PROBLEM DESCRIPTION: Please output every entry below precisely as written.

(Saved data entries)
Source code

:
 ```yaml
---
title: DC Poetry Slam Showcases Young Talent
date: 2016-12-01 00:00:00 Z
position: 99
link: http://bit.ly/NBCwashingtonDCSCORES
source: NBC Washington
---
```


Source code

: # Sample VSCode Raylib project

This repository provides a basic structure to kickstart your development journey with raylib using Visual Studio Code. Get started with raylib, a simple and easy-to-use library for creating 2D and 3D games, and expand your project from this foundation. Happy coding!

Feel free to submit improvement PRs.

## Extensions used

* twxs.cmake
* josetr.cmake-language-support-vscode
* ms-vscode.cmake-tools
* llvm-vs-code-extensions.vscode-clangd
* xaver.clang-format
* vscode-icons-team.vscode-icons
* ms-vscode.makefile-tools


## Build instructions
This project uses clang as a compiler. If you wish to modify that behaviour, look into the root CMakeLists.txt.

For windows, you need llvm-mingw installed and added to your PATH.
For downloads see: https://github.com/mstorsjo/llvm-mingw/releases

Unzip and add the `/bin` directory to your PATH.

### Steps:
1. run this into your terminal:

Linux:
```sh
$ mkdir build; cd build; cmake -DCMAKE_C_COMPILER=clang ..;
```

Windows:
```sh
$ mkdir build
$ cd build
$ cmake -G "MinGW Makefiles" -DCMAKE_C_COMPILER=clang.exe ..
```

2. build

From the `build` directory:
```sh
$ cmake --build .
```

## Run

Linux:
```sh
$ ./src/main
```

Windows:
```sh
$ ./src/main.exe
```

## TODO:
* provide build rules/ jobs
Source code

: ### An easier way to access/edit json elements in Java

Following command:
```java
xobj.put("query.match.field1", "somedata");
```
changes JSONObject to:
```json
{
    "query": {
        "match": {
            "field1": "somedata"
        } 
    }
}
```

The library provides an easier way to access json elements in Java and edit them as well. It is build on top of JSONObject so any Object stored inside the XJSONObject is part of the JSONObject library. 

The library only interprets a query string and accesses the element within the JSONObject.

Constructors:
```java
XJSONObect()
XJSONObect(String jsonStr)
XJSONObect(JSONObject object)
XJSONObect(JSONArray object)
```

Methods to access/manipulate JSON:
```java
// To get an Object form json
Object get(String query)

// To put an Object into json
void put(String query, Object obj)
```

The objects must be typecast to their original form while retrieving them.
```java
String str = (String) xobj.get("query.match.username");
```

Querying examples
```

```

YOUR SOLUTION:
Source code

:
 ```yaml
---
title: DC Poetry Slam Showcases Young Talent
date: 2016-12-01 00:00:00 Z
position: 99
link: http://bit.ly/NBCwashingtonDCSCORES
source: NBC Washington
---
```


Source code

: # Sample VSCode Raylib project

This repository provides a basic structure to kickstart your development journey with raylib using Visual Studio Code. Get started with raylib, a simple and easy-to-use library for creating 2D and 3D games, and expand your project from this foundation. Happy coding!

Feel free to submit improvement PRs.

## Extensions used

* twxs.cmake
* josetr.cmake-language-support-vscode
* ms-vscode.cmake-tools
* llvm-vs-code-extensions.vscode-clangd
* xaver.clang-format
* vscode-icons-team.vscode-icons
* ms-vscode.makefile-tools


## Build instructions
This project uses clang as a compiler. If you wish to modify that behaviour, look into the root CMakeLists.txt.

For windows, you need llvm-mingw installed and added to your PATH.
For downloads see: https://github.com/mstorsjo/llvm-mingw/releases

Unzip and add the `/bin` directory to your PATH.

### Steps:
1. run this into your terminal:

Linux:
```sh
$ mkdir build; cd build; cmake -DCMAKE_C_COMPILER=clang ..;
```

Windows:
```sh
$ mkdir build
$ cd build
$ cmake -G "MinGW Makefiles" -DCMAKE_C_COMPILER=clang.exe ..
```

2. build

From the `build` directory:
```sh
$ cmake --build .
```

## Run

Linux:
```sh
$ ./src/main
```

Windows:
```sh
$ ./src/main.exe
```

## TODO:
* provide build rules/ jobs
Source code

: ### An easier way to access/edit json elements in Java

Following command:
```java
xobj.put("query.match.field1", "somedata");
```
changes JSONObject to:
```json
{
    "query": {
        "match": {
            "field1": "somedata"
        } 
    }
}
```

The library provides an easier way to access json elements in Java and edit them as well. It is build on top of JSONObject so any Object stored inside the XJSONObject is part of the JSONObject library. 

The library only interprets a query string and accesses the element within the JSONObject.

Constructors:
```java
XJSONObect()
XJSONObect(String jsonStr)
XJSONObect(JSONObject object)
XJSONObect(JSONArray object)
```

Methods to access/manipulate JSON:
```java
// To get an Object form json
Object get(String query)

// To put an Object into json
void put(String query, Object obj)
```

The objects must be typecast to their original form while retrieving them.
```java
String str = (String) xobj.get("query.match.username");
```

Querying examples
```

```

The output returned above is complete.